--- Provided data Enclosed Below ---
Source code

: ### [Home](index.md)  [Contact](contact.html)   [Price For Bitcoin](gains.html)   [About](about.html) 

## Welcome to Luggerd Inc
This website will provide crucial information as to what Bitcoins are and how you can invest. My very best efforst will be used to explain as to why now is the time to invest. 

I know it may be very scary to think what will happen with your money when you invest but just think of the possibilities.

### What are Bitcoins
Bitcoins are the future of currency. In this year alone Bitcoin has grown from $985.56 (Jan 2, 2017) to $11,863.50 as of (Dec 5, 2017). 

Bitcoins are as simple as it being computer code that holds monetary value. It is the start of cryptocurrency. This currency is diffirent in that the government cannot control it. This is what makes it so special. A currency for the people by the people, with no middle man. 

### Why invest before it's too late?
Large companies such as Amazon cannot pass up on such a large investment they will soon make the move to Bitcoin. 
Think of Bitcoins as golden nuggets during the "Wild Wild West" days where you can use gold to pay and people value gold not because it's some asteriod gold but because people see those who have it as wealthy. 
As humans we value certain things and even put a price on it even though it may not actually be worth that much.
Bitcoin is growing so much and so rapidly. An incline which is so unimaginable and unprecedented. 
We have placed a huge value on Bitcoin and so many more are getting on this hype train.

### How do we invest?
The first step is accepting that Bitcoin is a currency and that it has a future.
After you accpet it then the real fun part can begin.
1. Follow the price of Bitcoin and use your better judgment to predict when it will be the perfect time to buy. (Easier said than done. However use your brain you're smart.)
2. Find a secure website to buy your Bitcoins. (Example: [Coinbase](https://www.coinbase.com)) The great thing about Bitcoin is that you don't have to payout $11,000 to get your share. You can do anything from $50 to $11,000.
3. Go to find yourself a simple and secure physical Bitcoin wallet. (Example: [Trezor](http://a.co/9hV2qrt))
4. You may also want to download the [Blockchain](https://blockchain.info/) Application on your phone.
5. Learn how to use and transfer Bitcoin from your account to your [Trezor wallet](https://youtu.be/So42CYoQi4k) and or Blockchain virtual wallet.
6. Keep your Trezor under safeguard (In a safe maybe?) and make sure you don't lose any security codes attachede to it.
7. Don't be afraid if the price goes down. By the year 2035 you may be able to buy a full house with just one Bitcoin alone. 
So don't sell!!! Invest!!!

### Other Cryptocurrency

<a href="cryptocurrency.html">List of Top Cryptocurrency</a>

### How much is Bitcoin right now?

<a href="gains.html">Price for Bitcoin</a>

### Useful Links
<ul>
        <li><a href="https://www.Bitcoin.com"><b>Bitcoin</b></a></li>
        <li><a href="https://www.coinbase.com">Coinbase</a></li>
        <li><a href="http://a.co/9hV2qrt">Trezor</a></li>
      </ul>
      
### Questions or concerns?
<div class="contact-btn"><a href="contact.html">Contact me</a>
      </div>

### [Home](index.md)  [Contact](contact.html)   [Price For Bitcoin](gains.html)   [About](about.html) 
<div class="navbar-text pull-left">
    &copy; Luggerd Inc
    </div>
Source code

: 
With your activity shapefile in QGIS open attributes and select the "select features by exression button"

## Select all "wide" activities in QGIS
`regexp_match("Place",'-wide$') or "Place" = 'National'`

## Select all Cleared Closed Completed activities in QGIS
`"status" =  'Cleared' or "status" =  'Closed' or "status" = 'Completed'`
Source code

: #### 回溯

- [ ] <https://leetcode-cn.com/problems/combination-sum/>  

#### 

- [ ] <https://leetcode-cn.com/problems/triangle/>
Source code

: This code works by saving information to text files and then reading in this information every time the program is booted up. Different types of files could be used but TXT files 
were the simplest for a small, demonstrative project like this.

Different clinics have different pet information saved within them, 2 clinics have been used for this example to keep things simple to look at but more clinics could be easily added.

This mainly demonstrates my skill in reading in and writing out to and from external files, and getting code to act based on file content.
--- End of Enclosed Provided data ---
> **Exercise**:
Output consists of exactly the lines from the one containing "So don't sell!!! Invest!!!" to the end of the records above, retyped without change and with nothing extra.

> **Written response**:
So don't sell!!! Invest!!!

### Other Cryptocurrency

<a href="cryptocurrency.html">List of Top Cryptocurrency</a>

### How much is Bitcoin right now?

<a href="gains.html">Price for Bitcoin</a>

### Useful Links
<ul>
        <li><a href="https://www.Bitcoin.com"><b>Bitcoin</b></a></li>
        <li><a href="https://www.coinbase.com">Coinbase</a></li>
        <li><a href="http://a.co/9hV2qrt">Trezor</a></li>
      </ul>
      
### Questions or concerns?
<div class="contact-btn"><a href="contact.html">Contact me</a>
      </div>

### [Home](index.md)  [Contact](contact.html)   [Price For Bitcoin](gains.html)   [About](about.html) 
<div class="navbar-text pull-left">
    &copy; Luggerd Inc
    </div>
Source code

: 
With your activity shapefile in QGIS open attributes and select the "select features by exression button"

## Select all "wide" activities in QGIS
`regexp_match("Place",'-wide$') or "Place" = 'National'`

## Select all Cleared Closed Completed activities in QGIS
`"status" =  'Cleared' or "status" =  'Closed' or "status" = 'Completed'`
Source code

: #### 回溯

- [ ] <https://leetcode-cn.com/problems/combination-sum/>  

#### 

- [ ] <https://leetcode-cn.com/problems/triangle/>
Source code

: This code works by saving information to text files and then reading in this information every time the program is booted up. Different types of files could be used but TXT files 
were the simplest for a small, demonstrative project like this.

Different clinics have different pet information saved within them, 2 clinics have been used for this example to keep things simple to look at but more clinics could be easily added.

This mainly demonstrates my skill in reading in and writing out to and from external files, and getting code to act based on file content.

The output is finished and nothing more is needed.